Authentication options

IntelOwl provides support for some of the most common authentication methods:

• LDAP
• GSuite (work in progress)

LDAP

IntelOwl leverages Django-auth-ldap to perform authentication via LDAP.

How to configure and enable LDAP on Intel Owl?

1. Change the values with your LDAP configuration inside configuration/ldap_config.py. This file is mounted as a docker volume, so you won’t need to rebuild the image.

For more details on how to configure this file, check the official documentation of the django-auth-ldap library.

1. Once you have done that, you have to set the environment variable LDAP_ENABLED as True in the environment configuration file env_file_app. Finally, you can restart the application with docker-compose up

Google Kubernetes Engine deployment

Refer to the following blog post for an example on how to deploy IntelOwl on Google Kubernetes Engine:

Deploying Intel-Owl on GKE by Mayank Malik.

Multi Queue

IntelOwl provides an additional multi-queue.override.yml compose file allowing IntelOwl users to better scale with the performance of their own architecture.

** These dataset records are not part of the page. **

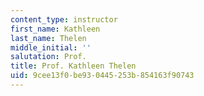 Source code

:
 ```yaml
---
content_type: instructor
first_name: Kathleen
last_name: Thelen
middle_initial: ''
salutation: Prof.
title: Prof. Kathleen Thelen
uid: 9cee13f0-be93-0445-253b-854163f90743
---
```

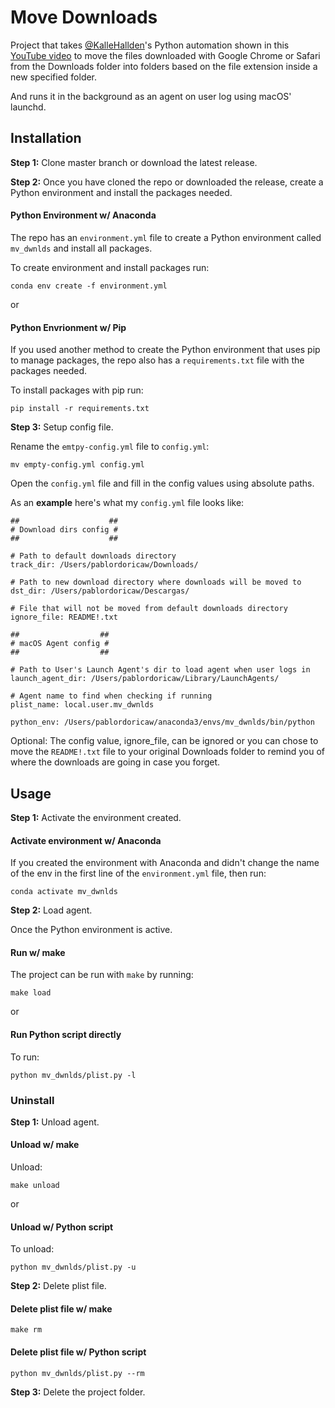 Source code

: # Move Downloads

Project that takes [@KalleHallden](https://github.com/KalleHallden)'s Python automation shown in this [YouTube video](https://www.youtube.com/watch?v=qbW6FRbaSl0&t=200s)
to move the files downloaded with Google Chrome or Safari from the Downloads folder into folders based on the file extension inside a new specified folder.

And runs it in the background as an agent on user log using macOS' launchd.

## Installation

**Step 1:** 
Clone master branch or download the latest release.

**Step 2:** 
Once you have cloned the repo or downloaded the release, create a Python environment and install the packages needed.

#### Python Environment w/ Anaconda
The repo has an `environment.yml` file to create a Python environment called `mv_dwnlds` and install all packages.

To create environment and install packages run:
```
conda env create -f environment.yml
```
or

#### Python Envrionment w/ Pip
If you used another method to create the Python environment that uses pip to manage packages, the repo also has a `requirements.txt` file with the packages needed.

To install packages with pip run:
```
pip install -r requirements.txt
```

**Step 3:**
Setup config file.

Rename the `emtpy-config.yml` file to `config.yml`:
```
mv empty-config.yml config.yml
```

Open the `config.yml` file and fill in the config values using absolute paths. 

As an **example** here's what my `config.yml` file looks like:
```
##                    ##
# Download dirs config #
##                    ##

# Path to default downloads directory
track_dir: /Users/pablordoricaw/Downloads/

# Path to new download directory where downloads will be moved to
dst_dir: /Users/pablordoricaw/Descargas/

# File that will not be moved from default downloads directory
ignore_file: README!.txt

##                  ##
# macOS Agent config #
##                  ##

# Path to User's Launch Agent's dir to load agent when user logs in
launch_agent_dir: /Users/pablordoricaw/Library/LaunchAgents/

# Agent name to find when checking if running
plist_name: local.user.mv_dwnlds

python_env: /Users/pablordoricaw/anaconda3/envs/mv_dwnlds/bin/python
```

Optional: The config value, ignore_file, can be ignored or you can chose to move the
`README!.txt` file to your original Downloads folder to remind you of where the
downloads are going in case you forget.


## Usage

**Step 1:**
Activate the environment created.

#### Activate environment w/ Anaconda
If you created the environment with Anaconda and didn't change the name of the env in the first line of the `environment.yml` file, then run:
```
conda activate mv_dwnlds
```
**Step 2:**
Load agent.

Once the Python environment is active.

#### Run w/ make
The project can be run with `make` by running:
```
make load
```

or

#### Run Python script directly
To run:
```
python mv_dwnlds/plist.py -l
```


### Uninstall

**Step 1:** Unload agent.
#### Unload w/ make
Unload:
```
make unload
```
or

#### Unload w/ Python script
To unload:
```
python mv_dwnlds/plist.py -u
```

**Step 2:** Delete plist file.

#### Delete plist file w/ make
```
make rm
```
#### Delete plist file w/ Python script
```
python mv_dwnlds/plist.py --rm
```

**Step 3:** Delete the project folder.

If you want to leverage it, you should add the option --multi-queue when starting the project. Example:

python3 start.py prod --multi-queue up

This functionality is not enabled by default because this deployment would start 2 more containers so the resource consumption is higher. We suggest to use this option only when leveraging IntelOwl massively.

Queue Customization

It is possible to define new celery workers: each requires the addition of a new container in the docker-compose file, as shown in the multi-queue.override.yml.

Moreover IntelOwl requires that the name of the workers are provided in the docker-compose file. This is done through the environment variable CELERY_QUEUES inside the uwsgi container. Each queue must be separated using the character ,, as shown in the example.

Now it is possible to specify for each configuration inside analyzer_config the desired queue. If no queue are provided, the default queue will be selected.